BEHIND THE IMAGE:
Autumn on Grandfather Mountain,
Blue Ridge Mountains, NC
As we near the first official days of the fall season, it seems that winter may have come early here in Alberta. It’s already below freezing and snowing out! In the spirit of Autumn, I thought I’d share an experience from 2 years ago in the Blue Ridge Mountains…
Autumn is a fleeting time of year. One day the humid forest is thick and green, and seemingly the next day, it is chilly and blanketed in vibrant shades of red, yellow, and orange. This "peak" in color usually comes in mid-October and lasts only a day or two before the leaves turn brown or are blown off the trees by heavy winds, leaving a forest of grey skeletons. Those winds, along with a sharp drop in temperatures, signal the coming of winter. Autumn triggers a hurried response from wildlife and humans alike to prepare for the long cold months ahead.

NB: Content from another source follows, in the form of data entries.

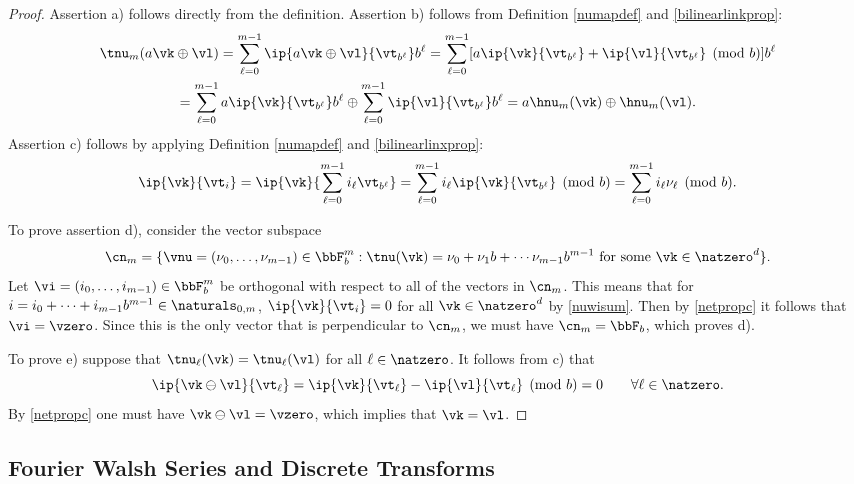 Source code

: \documentclass[]{elsarticle}
\theoremstyle{definition}
\renewcommand{\bbK}{\natzero^d}
\newcommand{\natm}{\naturals_{0,m}}
\begin{document}
\begin{proof} Assertion a) follows directly from the definition.  Assertion b) follows from Definition \ref{numapdef} and \eqref{bilinearlinkprop}: 
\begin{multline*}
\tnu_m(a\vk \oplus \vl)= \sum_{\ell=0}^{m-1} \ip{a\vk \oplus \vl}{\vt_{b^\ell}} b^{\ell}  = \sum_{\ell=0}^{m-1} [a\ip{\vk}{\vt_{b^\ell}} + \ip{\vl}{\vt_{b^\ell}} \pmod b] b^{\ell}  \\ 
= \sum_{\ell=0}^{m-1} a\ip{\vk}{\vt_{b^\ell}}b^{\ell}  \oplus \sum_{\ell=0}^{m-1}  \ip{\vl}{\vt_{b^\ell}} b^{\ell} 
= a\hnu_m(\vk) \oplus \hnu_m(\vl).
\end{multline*}
Assertion c) follows by applying  Definition \ref{numapdef} and \eqref{bilinearlinxprop}:
\[
\ip{\vk}{\vt_i} = \ip{\vk}{\sum_{\ell=0}^{m-1} i_\ell \vt_{b^{\ell}}} = \sum_{\ell=0}^{m-1} i_\ell \ip{\vk}{\vt_{b^{\ell}}} \pmod b = \sum_{\ell=0}^{m-1} i_\ell \nu_\ell \pmod b.
\]

To prove assertion d), consider the vector subspace
\[
\cn_m = \{\vnu=(\nu_0, \ldots, \nu_{m-1}) \in \bbF_b^m : \tnu(\vk) = \nu_0 + \nu_1 b + \cdots \nu_{m-1} b^{m-1} \text{ for some } \vk \in \bbK\}.
\]
Let $\vi=(i_0, \ldots, i_{m-1}) \in \bbF_b^m$ be orthogonal with respect to all of the vectors in $\cn_m$.  This means that for $i=i_0 + \cdots + i_{m-1}b^{m-1} \in \natm$,   $\ip{\vk}{\vt_i}=0$ for all $\vk \in \bbK$ by \eqref{nuwisum}.  Then by \eqref{netpropc} it follows that $\vi=\vzero$.  Since this is the only vector that is perpendicular to $\cn_m$, we must have $\cn_m=\bbF_b$, which proves d).

To prove e) suppose that $\tnu_\ell(\vk)=\tnu_\ell(\vl)$ for all $\ell \in \natzero$.  It follows from c) that 
\[
\ip{\vk\ominus\vl}{\vt_\ell} = \ip{\vk}{\vt_\ell} - \ip{\vl}{\vt_\ell} \pmod b = 0 \qquad \forall \ell \in \natzero.
\]
By \eqref{netpropc} one must have $\vk\ominus\vl=\vzero$, which implies that $\vk=\vl$. 
\end{proof}

\subsection{Fourier Walsh Series and Discrete Transforms}
\end{document}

I was buried in images from my October 2016 trip to Iceland when I realized I only had a couple days left to photograph the fall colors in the Blue Ridge. I decided to take a break and drive along the Blue Ridge Parkway and hike up the steep and craggy trail at Rough Ridge just before sunset. I knew it would be crowded with visitors even though it was a random weekday evening. I envisioned an image of the golden light of sunset blanketing the lower mountains below Rough Ridge to the east, but every possibly decent spot to set up had several selfie-taking tourists already hunkered down for what was clearly going to be an amazing sunset. I suppressed my irritation. I have no more right to be there than them, and who could blame anyone for wanting to see this spectacular Fall foliage at sunset?